Ten zamek ma... czubek

2007-11-05 17:47

Wieże starych zamków są okrągłe albo kwadratowe. Ale jest w Polsce jeden wyjątek - to wieża zamku w Bolkowie, zbudowana na planie... kropli wody!

Równie zaskakująca może być odpowiedź na inne pytanie: w którą stronę zakręcają schody w zamkowej wieży - zgodnie z ruchem wskazówek zegara czy może odwrotnie? I jakie to ma znaczenie?

Dlaczego wieża zamku w Bolkowie nie jest okrągła? Bo budowniczowie warowni najwyraźniej dużo podróżowali po Europie i podpatrzyli, jakie sprytne rozwiązania stosują na przykład Niemcy albo Francuzi. Niby okrągła wieża w rzeczywistości ma z jednej strony czubek!

To "ostrze" skierowane jest w tę stronę, z której, według największego prawdopodobieństwa, mógł zaatakować przeciwnik. Gdy chciał ostrzeliwać zamek z dział, dzięki czubkowi pociski rykoszetowały i leciały w bok, nie czyniąc poważniejszych szkód. Ciekawe, że śląski Bolków jest jedynym zamkiem na terenie Polski, gdzie można zobaczyć takie cudo.

A jaki wpływ ma kierunek, w którym skręcają schody wewnątrz wieży? To bardzo proste! Kierunek skrętu (w lewo lub w prawo) wybierano tak, by wspinający się do góry musiał na stromych stopniach prawą ręka trzymać się poręczy lub ściany. Atakujący rycerz sprawniejszą prawą dłoń miał więc zajętą i miecz lub topór z konieczności przekładał do lewej. Tymczasem blokujący mu drogę obrońca uderzał z góry, bez problemu trzymając broń w wygodniejszej prawej ręce! To chytre rozwiązanie było skuteczne do pewnego czasu - przełomowa okazała się chwila, w której atakujący wpadli na szatański pomysł wysyłania do walki wewnątrz ciasnych zamkowych przejść oddziałów złożonych z samych... mańkutów!

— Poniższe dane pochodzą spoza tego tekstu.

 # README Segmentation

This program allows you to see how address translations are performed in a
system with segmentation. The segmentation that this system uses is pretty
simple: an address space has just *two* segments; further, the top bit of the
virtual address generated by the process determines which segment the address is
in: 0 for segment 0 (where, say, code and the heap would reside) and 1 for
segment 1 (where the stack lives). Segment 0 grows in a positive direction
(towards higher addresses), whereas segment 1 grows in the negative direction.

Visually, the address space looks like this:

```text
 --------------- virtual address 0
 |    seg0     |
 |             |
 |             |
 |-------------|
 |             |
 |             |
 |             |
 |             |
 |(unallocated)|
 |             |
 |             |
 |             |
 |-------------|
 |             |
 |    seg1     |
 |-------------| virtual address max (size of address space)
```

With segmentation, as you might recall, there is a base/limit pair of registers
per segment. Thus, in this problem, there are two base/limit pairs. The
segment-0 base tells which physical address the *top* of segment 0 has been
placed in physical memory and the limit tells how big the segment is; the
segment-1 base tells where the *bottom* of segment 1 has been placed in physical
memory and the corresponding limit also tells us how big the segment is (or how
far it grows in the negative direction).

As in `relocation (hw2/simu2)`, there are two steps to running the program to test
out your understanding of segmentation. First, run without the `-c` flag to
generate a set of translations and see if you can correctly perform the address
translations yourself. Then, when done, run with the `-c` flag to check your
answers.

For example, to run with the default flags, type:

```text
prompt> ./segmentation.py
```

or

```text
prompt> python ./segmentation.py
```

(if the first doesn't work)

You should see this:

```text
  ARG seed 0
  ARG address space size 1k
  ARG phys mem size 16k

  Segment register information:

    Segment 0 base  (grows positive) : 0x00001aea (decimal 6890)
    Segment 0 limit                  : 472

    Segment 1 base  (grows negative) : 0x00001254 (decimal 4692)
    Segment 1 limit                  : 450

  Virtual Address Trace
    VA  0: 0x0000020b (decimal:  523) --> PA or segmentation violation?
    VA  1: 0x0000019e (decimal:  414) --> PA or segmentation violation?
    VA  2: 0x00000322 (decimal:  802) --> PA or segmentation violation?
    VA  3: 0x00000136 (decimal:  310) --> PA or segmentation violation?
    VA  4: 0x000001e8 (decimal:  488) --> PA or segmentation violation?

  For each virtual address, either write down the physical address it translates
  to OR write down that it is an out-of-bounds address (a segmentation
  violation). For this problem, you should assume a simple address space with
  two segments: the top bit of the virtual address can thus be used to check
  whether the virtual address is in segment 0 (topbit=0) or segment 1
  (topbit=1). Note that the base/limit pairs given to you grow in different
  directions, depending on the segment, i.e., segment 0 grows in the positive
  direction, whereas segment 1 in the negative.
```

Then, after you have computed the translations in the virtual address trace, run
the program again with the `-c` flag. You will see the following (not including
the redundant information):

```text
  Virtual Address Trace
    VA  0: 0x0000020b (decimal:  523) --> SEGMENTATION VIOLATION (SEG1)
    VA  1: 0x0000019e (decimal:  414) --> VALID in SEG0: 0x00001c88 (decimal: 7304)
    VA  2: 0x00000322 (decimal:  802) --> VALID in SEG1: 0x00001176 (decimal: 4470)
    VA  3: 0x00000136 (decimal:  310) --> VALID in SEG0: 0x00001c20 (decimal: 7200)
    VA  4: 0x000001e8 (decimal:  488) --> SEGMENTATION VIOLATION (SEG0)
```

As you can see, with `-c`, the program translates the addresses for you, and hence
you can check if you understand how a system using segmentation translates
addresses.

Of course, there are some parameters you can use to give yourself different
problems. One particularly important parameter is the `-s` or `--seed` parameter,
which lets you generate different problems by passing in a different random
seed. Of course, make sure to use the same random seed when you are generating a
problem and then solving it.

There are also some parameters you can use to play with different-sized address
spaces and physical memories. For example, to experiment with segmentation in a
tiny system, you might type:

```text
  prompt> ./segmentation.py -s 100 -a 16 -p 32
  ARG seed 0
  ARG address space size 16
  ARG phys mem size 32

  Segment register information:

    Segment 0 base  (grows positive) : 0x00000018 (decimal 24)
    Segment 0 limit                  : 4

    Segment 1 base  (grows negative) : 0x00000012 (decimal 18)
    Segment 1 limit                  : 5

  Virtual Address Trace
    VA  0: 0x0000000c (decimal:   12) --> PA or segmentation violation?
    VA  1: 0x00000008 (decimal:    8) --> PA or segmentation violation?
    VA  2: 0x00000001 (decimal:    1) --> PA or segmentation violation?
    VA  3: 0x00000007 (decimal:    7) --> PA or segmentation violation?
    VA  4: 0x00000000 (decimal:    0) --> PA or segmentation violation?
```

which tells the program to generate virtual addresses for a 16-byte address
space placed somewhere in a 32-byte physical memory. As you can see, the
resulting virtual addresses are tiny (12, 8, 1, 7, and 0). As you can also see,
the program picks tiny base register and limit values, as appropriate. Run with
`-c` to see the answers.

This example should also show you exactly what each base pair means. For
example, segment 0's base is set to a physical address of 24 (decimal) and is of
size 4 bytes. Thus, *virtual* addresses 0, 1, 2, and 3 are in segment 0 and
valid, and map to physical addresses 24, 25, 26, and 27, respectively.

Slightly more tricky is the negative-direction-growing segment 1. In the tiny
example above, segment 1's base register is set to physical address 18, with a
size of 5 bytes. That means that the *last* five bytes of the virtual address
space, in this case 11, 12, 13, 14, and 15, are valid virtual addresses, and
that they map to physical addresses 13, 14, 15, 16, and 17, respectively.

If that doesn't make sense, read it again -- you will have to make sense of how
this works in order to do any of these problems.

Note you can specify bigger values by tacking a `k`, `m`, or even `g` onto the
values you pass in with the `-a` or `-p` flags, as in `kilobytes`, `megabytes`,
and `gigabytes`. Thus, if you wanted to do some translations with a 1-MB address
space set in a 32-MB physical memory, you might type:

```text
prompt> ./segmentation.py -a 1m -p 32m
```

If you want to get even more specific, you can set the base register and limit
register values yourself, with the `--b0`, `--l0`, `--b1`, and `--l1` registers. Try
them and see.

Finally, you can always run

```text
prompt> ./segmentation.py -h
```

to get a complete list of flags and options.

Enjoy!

Zamek w Bolkowie najlepiej odwiedzić, gdy na jego terenie odbywa się jeden ze słynnych rycerskich pikników. Miejscowe bractwo urządza takie zabawy regularnie. Za drobną opłatą można nawet wypożyczyć średniowieczne szaty lub zbroję i samemu wcielić się w postać rycerza. Ale uwaga! Proszę nie korzystać ze stroju błazna! Według starej legendy kilka wieków temu słynny błazen Jakub Thao w czasie turnieju przypadkowo śmiertelnie zranił nastoletniego syna księcia Bolka I. Kara za taki czyn mogła być tylko jedna i trefniś został publicznie ścięty w Świdnicy. Ale jego duch w czerwonej czapeczce z dzwoneczkami do dziś krąży po Bolkowie, pokutując za grzechy.